* **Work item**
Return the lines from the one containing "воспользоваться 3D вращением." to the end of the material, both end lines included, exactly and with nothing else.

* * * * * * * * *

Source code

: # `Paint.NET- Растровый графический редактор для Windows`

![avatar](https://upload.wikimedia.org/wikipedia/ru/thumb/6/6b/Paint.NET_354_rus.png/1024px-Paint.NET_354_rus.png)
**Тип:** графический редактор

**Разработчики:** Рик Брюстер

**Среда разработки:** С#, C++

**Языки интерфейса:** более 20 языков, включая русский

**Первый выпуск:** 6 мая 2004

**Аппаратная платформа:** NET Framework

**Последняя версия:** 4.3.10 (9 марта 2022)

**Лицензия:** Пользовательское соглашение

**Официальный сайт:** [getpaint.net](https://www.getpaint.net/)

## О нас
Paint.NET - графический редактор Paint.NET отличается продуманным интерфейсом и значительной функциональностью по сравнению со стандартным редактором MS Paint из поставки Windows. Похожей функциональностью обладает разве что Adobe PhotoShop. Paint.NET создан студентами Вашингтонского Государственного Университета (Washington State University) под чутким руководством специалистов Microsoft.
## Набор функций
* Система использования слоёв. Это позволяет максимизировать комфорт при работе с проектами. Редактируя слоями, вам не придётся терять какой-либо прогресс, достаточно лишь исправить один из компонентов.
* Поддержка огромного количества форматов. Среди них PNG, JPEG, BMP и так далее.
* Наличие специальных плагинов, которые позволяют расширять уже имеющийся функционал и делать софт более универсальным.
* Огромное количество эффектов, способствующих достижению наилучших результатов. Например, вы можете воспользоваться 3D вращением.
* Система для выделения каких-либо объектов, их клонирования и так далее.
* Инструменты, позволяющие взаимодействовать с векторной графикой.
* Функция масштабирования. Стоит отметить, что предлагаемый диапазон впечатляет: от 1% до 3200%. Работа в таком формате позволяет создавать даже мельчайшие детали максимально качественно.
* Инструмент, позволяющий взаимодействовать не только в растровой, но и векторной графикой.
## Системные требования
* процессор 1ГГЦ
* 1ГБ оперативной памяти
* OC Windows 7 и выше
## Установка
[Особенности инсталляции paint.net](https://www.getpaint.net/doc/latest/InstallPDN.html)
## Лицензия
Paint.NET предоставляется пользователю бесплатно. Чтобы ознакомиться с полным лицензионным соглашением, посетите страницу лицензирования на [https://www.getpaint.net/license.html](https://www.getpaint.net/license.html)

* * * * * * * * *

* **Solution**
* Огромное количество эффектов, способствующих достижению наилучших результатов. Например, вы можете воспользоваться 3D вращением.
* Система для выделения каких-либо объектов, их клонирования и так далее.
* Инструменты, позволяющие взаимодействовать с векторной графикой.
* Функция масштабирования. Стоит отметить, что предлагаемый диапазон впечатляет: от 1% до 3200%. Работа в таком формате позволяет создавать даже мельчайшие детали максимально качественно.
* Инструмент, позволяющий взаимодействовать не только в растровой, но и векторной графикой.
## Системные требования
* процессор 1ГГЦ
* 1ГБ оперативной памяти
* OC Windows 7 и выше
## Установка
[Особенности инсталляции paint.net](https://www.getpaint.net/doc/latest/InstallPDN.html)
## Лицензия
Paint.NET предоставляется пользователю бесплатно. Чтобы ознакомиться с полным лицензионным соглашением, посетите страницу лицензирования на [https://www.getpaint.net/license.html](https://www.getpaint.net/license.html)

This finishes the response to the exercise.